**Exercise details**. Begin at the line below that contains "Available under the" and write out every line from there to the end of the entries, exactly.

**Record excerpts**.
####

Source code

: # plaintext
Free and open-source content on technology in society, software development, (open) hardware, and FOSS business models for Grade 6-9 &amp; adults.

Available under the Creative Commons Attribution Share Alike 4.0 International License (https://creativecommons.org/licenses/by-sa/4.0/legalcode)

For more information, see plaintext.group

####

**Response area**.
Available under the Creative Commons Attribution Share Alike 4.0 International License (https://creativecommons.org/licenses/by-sa/4.0/legalcode)

For more information, see plaintext.group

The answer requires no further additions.